→ **EXERCISE AIM**: Omit all pictures. Reproduce exactly the lines from the first line of the records below through the line with "How: When the cparser module detects a struct".

→ **DATA**:

>>>

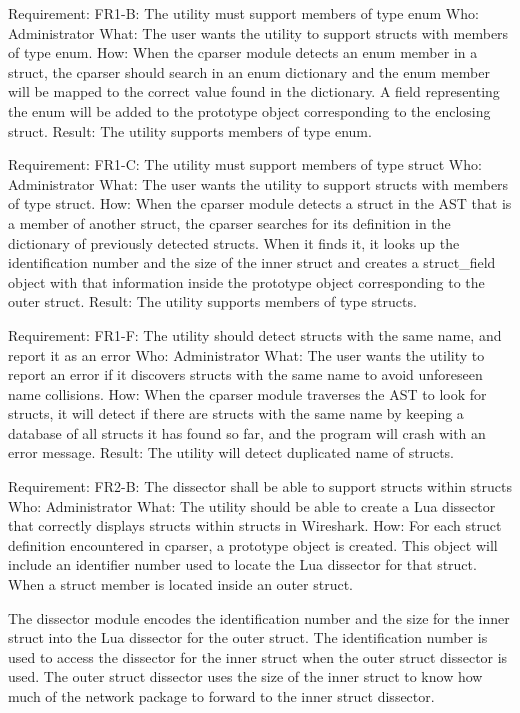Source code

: Requirement: FR1-B: The utility must support members of type enum
Who: Administrator
What: The user wants the utility to support structs with members of type enum.
How: When the cparser module detects an enum member in a struct, the cparser should search in an enum dictionary and the enum member will be mapped to the correct value found in the dictionary. A field representing the enum will be added to the prototype object corresponding to the enclosing struct.
Result: The utility supports members of type enum.

Requirement: FR1-C: The utility must support members of type struct
Who: Administrator
What: The user wants the utility to support structs with members of type struct. 
How: When the cparser module detects a struct in the AST that is a member of another struct, the cparser searches for its definition in the dictionary of previously detected structs. When it finds it, it looks up the identification number and the size of the inner struct and creates a struct\_field object with that information inside the prototype object corresponding to the outer struct.
Result: The utility supports members of type structs.

Requirement: FR1-F: The utility should detect structs with the same name, and report it as an error
Who: Administrator
What: The user wants the utility to report an error if it discovers structs with the same name to avoid unforeseen name collisions.
How: When the cparser module traverses the AST to look for structs, it will detect if there are structs with the same name by keeping a database of all structs it has found so far, and the program will crash with an error message.
Result: The utility will detect duplicated name of structs.

Requirement: FR2-B: The dissector shall be able to support structs within structs
Who: Administrator
What: The utility should be able to create a Lua dissector that correctly displays structs within structs in Wireshark. 
How: For each struct definition encountered in cparser, a prototype object is created. This object will include an identifier number used to locate the Lua dissector for that struct. When a struct member is located inside an outer struct. 

The dissector module encodes the identification number and the size for the inner struct into the Lua dissector for the outer struct. The identification number is used to access the dissector for the inner struct when the outer struct dissector is used. The outer struct dissector uses the size of the inner struct to know how much of the network package to forward to the inner struct dissector.

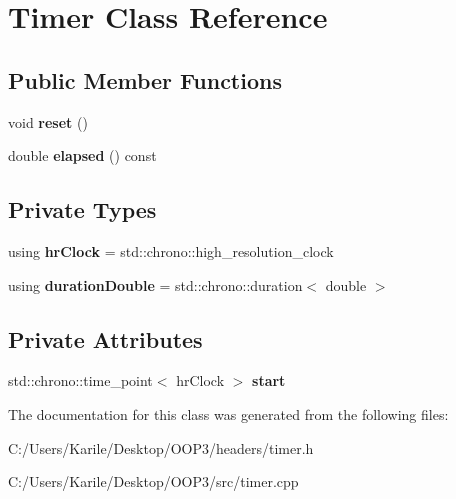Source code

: \hypertarget{class_timer}{}\section{Timer Class Reference}
\label{class_timer}
\subsection*{Public Member Functions}
\begin{DoxyCompactItemize}
\item 
\mbox{\label{class_timer_a9020542d73357a4eef512eefaf57524b}} 
void {\bfseries reset} ()
\item 
\mbox{\label{class_timer_a6a89a613c2af9b0d1e5f7e4ba9e46c54}} 
double {\bfseries elapsed} () const
\end{DoxyCompactItemize}
\subsection*{Private Types}
\begin{DoxyCompactItemize}
\item 
\mbox{\label{class_timer_a5e72191005a6b2238ed91c3839374093}} 
using {\bfseries hr\+Clock} = std\+::chrono\+::high\+\_\+resolution\+\_\+clock
\item 
\mbox{\label{class_timer_a0774383e69e89a22ea605e6841d1eaca}} 
using {\bfseries duration\+Double} = std\+::chrono\+::duration$<$ double $>$
\end{DoxyCompactItemize}
\subsection*{Private Attributes}
\begin{DoxyCompactItemize}
\item 
\mbox{\label{class_timer_ad3c6240154d9bcccb88b701849919822}} 
std\+::chrono\+::time\+\_\+point$<$ hr\+Clock $>$ {\bfseries start}
\end{DoxyCompactItemize}


The documentation for this class was generated from the following files\+:\begin{DoxyCompactItemize}
\item 
C\+:/\+Users/\+Karile/\+Desktop/\+O\+O\+P3/headers/timer.\+h\item 
C\+:/\+Users/\+Karile/\+Desktop/\+O\+O\+P3/src/timer.\+cpp\end{DoxyCompactItemize}
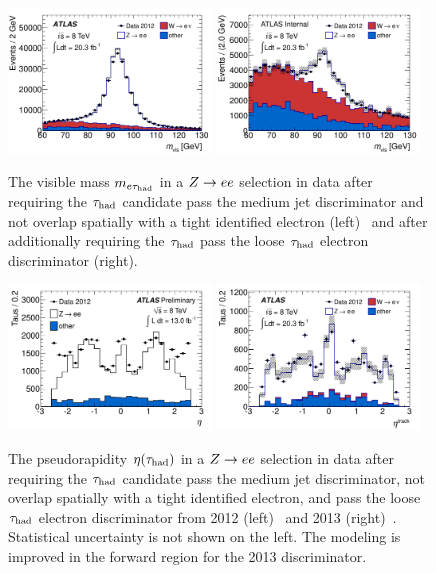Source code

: \begin{figure}[tp]
  \centering
  \includegraphics[width=0.48\textwidth]{figures/PERF-2013-06/fig_14a}
  \includegraphics[width=0.48\textwidth]{figures/PERF-2013-06/eveto_mvis_mediumID_loosePPOLR_looseeveto}
  \caption{The visible mass $m_{e\tau_\text{had}}$ in a $Z \rightarrow ee$ selection in data after requiring the $\tau_\text{had}$ candidate pass the medium jet discriminator and not overlap spatially with a tight identified electron (left)~\cite{PERF-2013-06} and after additionally requiring the $\tau_\text{had}$ pass the loose $\tau_\text{had}$ electron discriminator (right).}
  \label{fig:taus-electronfakes2}
\end{figure}

\begin{figure}[tp]
  \centering
  \includegraphics[width=0.48\textwidth]{figures/ATLAS-CONF-2013-064/fig_22b}
  \includegraphics[width=0.48\textwidth]{figures/PERF-2013-06/fig_14b}
  \caption{The pseudorapidity $\eta(\tauh)$ in a $Z \rightarrow ee$ selection in data after requiring the $\tau_\text{had}$ candidate pass the medium jet discriminator, not overlap spatially with a tight identified electron, and pass the loose $\tau_\text{had}$ electron discriminator from 2012 (left)~\cite{ATLAS-CONF-2013-064} and 2013 (right)~\cite{PERF-2013-06}. Statistical uncertainty is not shown on the left. The modeling is improved in the forward region for the 2013 discriminator.}
  \label{fig:taus-electronfakes3}
\end{figure}

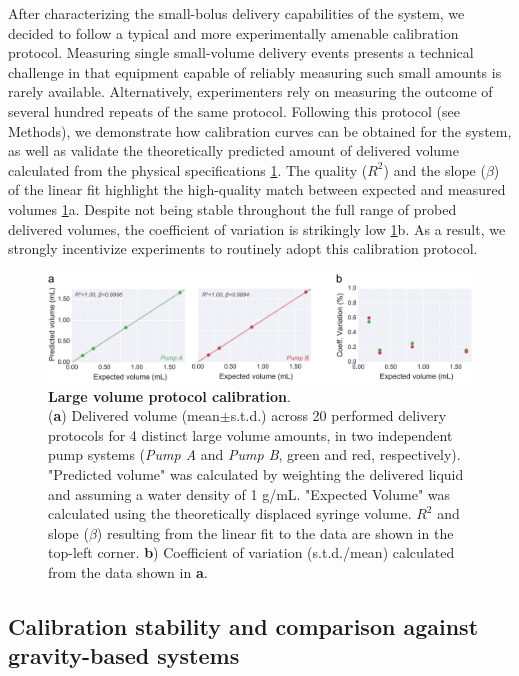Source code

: After characterizing the small-bolus delivery capabilities of the system, we decided to follow a typical and more experimentally amenable calibration protocol. Measuring single small-volume delivery events presents a technical challenge in that equipment capable of reliably measuring such small amounts is rarely available. Alternatively, experimenters rely on measuring the outcome of several hundred repeats of the same protocol. Following this protocol (see Methods), we demonstrate how calibration curves can be obtained for the system, as well as validate the theoretically predicted amount of delivered volume calculated from the physical specifications \cref{fig:LargeVolumeCalibration}. The quality ($R^2$) and the slope ($\beta$) of the linear fit highlight the high-quality match between expected and measured volumes \cref{fig:LargeVolumeCalibration}a. Despite not being stable throughout the full range of probed delivered volumes, the coefficient of variation is strikingly low \cref{fig:LargeVolumeCalibration}b. As a result, we strongly incentivize experiments to routinely adopt this calibration protocol.

\begin{figure}[ht] 
	\centering
	\includegraphics[width=1.0\linewidth]{Figures/Artboard 6.pdf}
	\caption{\textbf{Large volume protocol calibration}.\\
		(\textbf{a}) Delivered volume (mean$\pm$s.t.d.) across 20 performed delivery protocols for 4 distinct large volume amounts, in two independent pump systems (\textit{Pump A} and \textit{Pump B}, green and red, respectively). "Predicted volume" was calculated by weighting the delivered liquid and assuming a water density of 1 g/mL. "Expected Volume" was calculated using the theoretically displaced syringe volume.  $R^{2}$ and slope ($\beta$) resulting from the linear fit to the data are shown in the top-left corner. \textbf{b}) Coefficient of variation (s.t.d./mean) calculated from the data shown in \textbf{a}.}
	\label{fig:LargeVolumeCalibration} 
\end{figure}

\subsection*{Calibration stability and comparison against gravity-based systems}

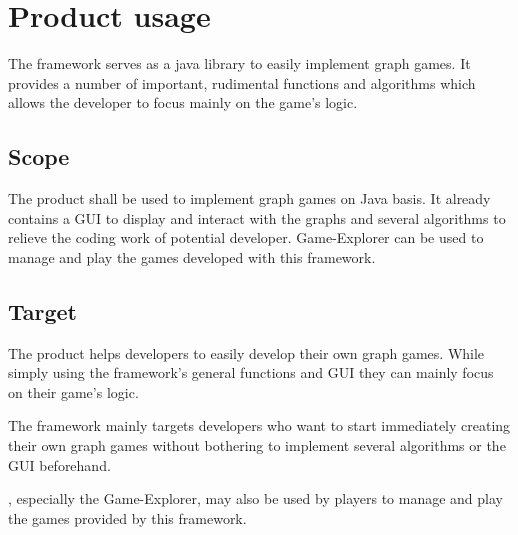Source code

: \section{Product usage}
The \gls{framework} serves as a \Gls{java} \gls{library} to easily implement \gls{graph} \glspl{game}. It provides a number of important, rudimental functions and \glspl{algorithm} which allows the \gls{developer} to focus mainly on the game's logic.

\subsection{Scope}
The product shall be used to implement graph games on Java basis. It already contains a \gls{GUI} to display and interact with the graphs and several algorithms to relieve the coding work of potential developer. {\graphioli} Game-Explorer can be used to manage and play the games developed with this framework.

\subsection{Target}
The product helps developers to easily develop their own graph games. While simply using the framework's general functions and GUI they can mainly focus on their game's logic. \par
The framework mainly targets developers who want to start immediately creating their own graph games without bothering to implement several algorithms or the GUI beforehand. \par
{\graphioli}, especially the Game-Explorer, may also be used by \glspl{player} to manage and play the games provided by this framework.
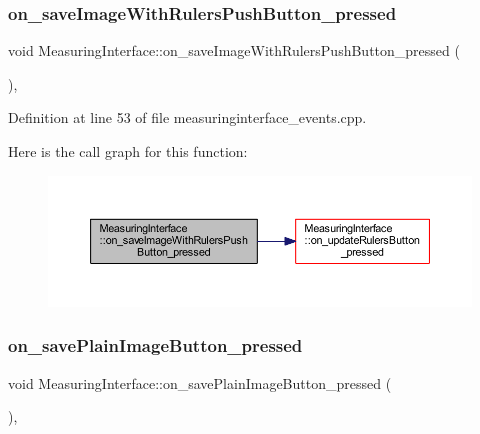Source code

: \subsubsection{\texorpdfstring{on\_saveImageWithRulersPushButton\_pressed}{on\_saveImageWithRulersPushButton\_pressed}}
{\footnotesize\ttfamily void Measuring\+Interface\+::on\+\_\+save\+Image\+With\+Rulers\+Push\+Button\+\_\+pressed (\begin{DoxyParamCaption}{ }\end{DoxyParamCaption})\hspace{0.3cm}{\ttfamily [private]}, {\ttfamily [slot]}}



Definition at line 53 of file measuringinterface\+\_\+events.\+cpp.

Here is the call graph for this function\+:
\nopagebreak
\begin{figure}[H]
\begin{center}
\leavevmode
\includegraphics[width=350pt]{classMeasuringInterface_a87fcf4623df1c9af6663fe236bb3dd0e_cgraph}
\end{center}
\end{figure}
\mbox{\label{classMeasuringInterface_abbb97e89e646574ba20297556e666cc7}} 
\subsubsection{\texorpdfstring{on\_savePlainImageButton\_pressed}{on\_savePlainImageButton\_pressed}}
{\footnotesize\ttfamily void Measuring\+Interface\+::on\+\_\+save\+Plain\+Image\+Button\+\_\+pressed (\begin{DoxyParamCaption}{ }\end{DoxyParamCaption})\hspace{0.3cm}{\ttfamily [private]}, {\ttfamily [slot]}}



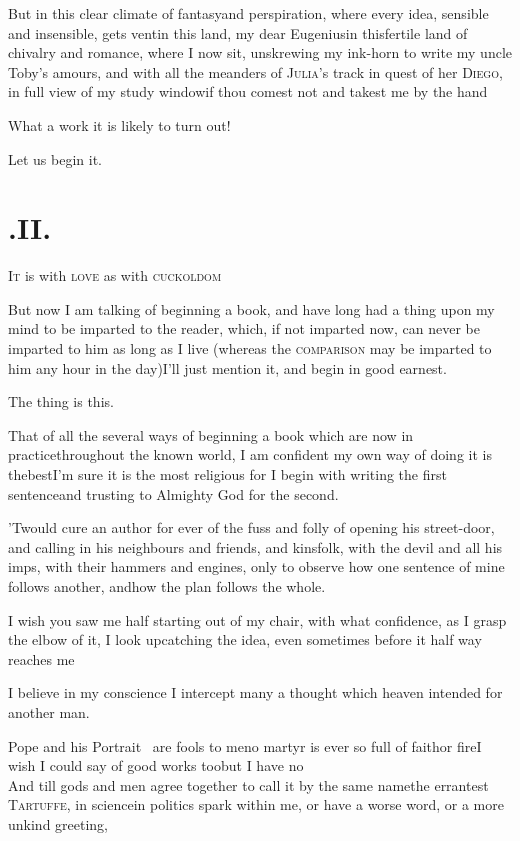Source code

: \documentclass{article}
\begin{document}
But in this clear climate of fantasy\break and perspiration, where
every idea,\pb
sensible and insensible, gets vent\tsk in this land,
my dear Eugenius\tsk in this\break fertile land of chivalry and
romance, where I now sit, unskrewing my ink-horn to write my uncle
Toby’s amours, and with all the meanders of
\textsc{Julia}’s track in quest of her
\textsc{Diego}, in full view of my study window\tsk if thou
comest not and takest me by the hand\tsh

What a work it is likely to turn out!

Let us begin it.




\newpage
\section{.\enspace II.}

\lettrine{I}{t} is with \textsc{love} as
with \textsc{cuck}\textsc{oldom}\tsh

\bigskip
\tsh But now I am talking of beginning a book, and have long had a
thing upon my mind to be imparted to the reader, which, if not
imparted now, can never be imparted to him as long as I live
(whereas the \textsc{comparison} may be imparted to him any
hour in the day)\tsh I’ll just mention it, and begin
in good earnest.

The thing is this.

That of all the several ways of beginning a book which are now
in practice\pb throughout the known world, I am confident my own way
of doing it is the\break best\tsh I’m sure it is the most
religious \hbox{}\tsh for I begin with writing the first
sentence\tsh and trusting to Almighty God for the
second.

’Twould cure an author for ever of\break
the fuss and folly of opening his street-door,
and calling in his neighbours and friends, and kinsfolk, with the devil and all his
imps, with their hammers and engines, \etc only to observe how one sentence of mine
follows another, and\break how the plan follows the whole.

I wish you saw me half starting out of my chair, with what confidence, as I grasp
the elbow of it, I look up\tsh\pb catching the idea, even sometimes before it half way
reaches me\tsh

I believe in my conscience I intercept many a thought which
heaven intended for another man.


Pope and his Portrait \fnast\  are fools to\break
me\tsh no martyr is ever so full of faith\break or
fire\tsh I wish I could say of good works too\tsh but I have
no\\
\break
And till gods and men agree together to call it by the same
name\tsh the errantest \textsc{Tartuffe}, in science\tsk in
politics\break
{}
spark within
me, or have a worse word, or a more unkind greeting,\break
\stick{\hfill}\break
{}
\end{document}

<<<

→ **RESULT OF THE TASK**:
Source code

: Requirement: FR1-B: The utility must support members of type enum
Who: Administrator
What: The user wants the utility to support structs with members of type enum.
How: When the cparser module detects an enum member in a struct, the cparser should search in an enum dictionary and the enum member will be mapped to the correct value found in the dictionary. A field representing the enum will be added to the prototype object corresponding to the enclosing struct.
Result: The utility supports members of type enum.

Requirement: FR1-C: The utility must support members of type struct
Who: Administrator
What: The user wants the utility to support structs with members of type struct. 
How: When the cparser module detects a struct in the AST that is a member of another struct, the cparser searches for its definition in the dictionary of previously detected structs. When it finds it, it looks up the identification number and the size of the inner struct and creates a struct\_field object with that information inside the prototype object corresponding to the outer struct.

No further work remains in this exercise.